新卒保育士に多いお悩み まとめ
- 2016-5-20
- 保育士のお悩み解決
「とにかく子どもが大好き。子どもと関わる仕事が夢だった」
「ついに念願かなって憧れの保育士に。嬉しい、がんばろう!」
保育士を目指して勉強に励み、難関とされる国家試験に合格し、ようやく夢をつかんだ新卒保育士の皆さん。
希望と期待に胸をふくらませて、初めて子どもたちと向き合った日から2か月、今、皆さんの心にはどんな思いがよぎっているでしょうか。
じつは、実際に保育の現場を目の当たりにして、夢と現実のギャップに驚き、戸惑い、悩む人が出てくるのがこの時期。
「こんなにきつい仕事だとは思わなかった」
「学校では教えてくれなかったことばかりで、毎日が失敗の連続・・・」
即戦力として現場に放り込まれ、仕事を覚える暇も与えられず、次々と押し寄せる業務の過酷さに、
「自分は保育士には向いていないのかも・・・」
そんな心の声が聞こえてくる新卒保育士さんも少なくないといいます。
それでは、保育士としてスタートしてまだ間もないこの時期に、新卒の皆さんが抱き始める悩みとはいったいどんなものなのでしょうか。
今回は、新卒保育士さんが抱えがちな悩みを分析しながら、その原因ともなるアクシデントの予防策、そして注意したい五月病の対処法まで、詳しく探っていきたいと思います。
新卒保育士のお悩みトップ5とは?
意気込んで飛び込んだ保育の世界、そこに待っていた厳しい現実。
中には「もう辞めたい・・・」とまで思い詰めてしまう人も。
まずはこの時期、新卒保育士さんによくあるお悩みを見てみましょう。
●お悩み(1) 理想と現実のズレが大きい
「いつも明るく元気で、子どもたちにも笑顔で接する優しい保育士さん」
そんな理想のイメージは、日々の業務に追われるうちに、次第に色あせていきます。
目の回るような忙しさ、指示を聞かない子ども、度重なる失敗・・・
激務に翻弄され、疲れ果てた自分の顔から笑顔が消えていたことに気づくとき、新卒保育士は自分を責めるでしょう。
「どうしてあんな叱り方をしてしまったんだろう」
「もっと子どもたちと楽しめばよかった」
「また時間内に終わらなかった・・・」
保育士の仕事が、子どもとはいえ人間相手である以上、ときには感情的になったり、効率よく進められなかったりするのは仕方のないこと。けれど、「理想の保育士」のイメージがまだ強いこの時期には、そのギャップが新卒保育士の心に重くのしかかるのです。
●お悩み(2) 保育という仕事の重さ
これは、実際に保育士として子どもを預かってみないと決してわからない感覚かもしれません。

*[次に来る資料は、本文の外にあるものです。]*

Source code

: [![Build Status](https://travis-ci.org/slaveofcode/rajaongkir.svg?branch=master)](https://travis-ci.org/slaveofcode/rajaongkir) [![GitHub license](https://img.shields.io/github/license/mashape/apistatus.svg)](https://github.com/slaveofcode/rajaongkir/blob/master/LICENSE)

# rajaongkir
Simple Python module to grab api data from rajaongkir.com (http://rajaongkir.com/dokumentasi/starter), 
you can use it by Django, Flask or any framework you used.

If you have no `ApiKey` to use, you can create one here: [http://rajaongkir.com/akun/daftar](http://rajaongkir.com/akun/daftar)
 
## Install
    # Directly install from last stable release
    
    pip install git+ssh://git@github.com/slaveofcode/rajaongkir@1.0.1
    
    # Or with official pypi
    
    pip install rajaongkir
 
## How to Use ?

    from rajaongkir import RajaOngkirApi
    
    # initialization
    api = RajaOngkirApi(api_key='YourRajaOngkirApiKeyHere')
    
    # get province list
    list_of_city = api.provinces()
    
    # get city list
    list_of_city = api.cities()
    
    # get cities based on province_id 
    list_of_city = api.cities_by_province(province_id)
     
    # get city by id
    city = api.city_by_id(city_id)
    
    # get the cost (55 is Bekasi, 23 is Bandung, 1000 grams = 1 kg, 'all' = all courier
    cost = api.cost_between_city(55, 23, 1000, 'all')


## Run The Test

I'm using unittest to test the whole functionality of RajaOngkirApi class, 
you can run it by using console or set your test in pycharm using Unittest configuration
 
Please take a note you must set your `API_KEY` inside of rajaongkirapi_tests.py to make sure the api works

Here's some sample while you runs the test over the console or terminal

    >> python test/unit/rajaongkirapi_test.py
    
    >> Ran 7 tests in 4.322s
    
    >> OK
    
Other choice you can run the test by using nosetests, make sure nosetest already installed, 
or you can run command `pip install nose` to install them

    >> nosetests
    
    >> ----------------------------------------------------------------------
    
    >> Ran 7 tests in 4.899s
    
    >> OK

「子どもが好き」「子どもと遊ぶのが得意」という点には自信があっても、「全員に常に100%安全な保育をする」と言い切るには、肉体的にも精神的にも相当なプレッシャーがかかります。とはいえ、そうするのがあたりまえなのが保育の世界。
子どもの命を預かるという責任の重さを痛感し、いつも気を張っている日々に疲れ果ててくるのがこの時期なのです。
●お悩み(3) 先輩保育士との人間関係
まだまだ女社会の傾向が強い保育の世界。女性同士ならではの人間関係の悩みは、新卒保育士にも容赦なくふりかかってきます。
また、体育会系のような年功序列の根強い職場もよく見られ、その場合は新人であるというだけで「しごき」の対象になってしまうことも。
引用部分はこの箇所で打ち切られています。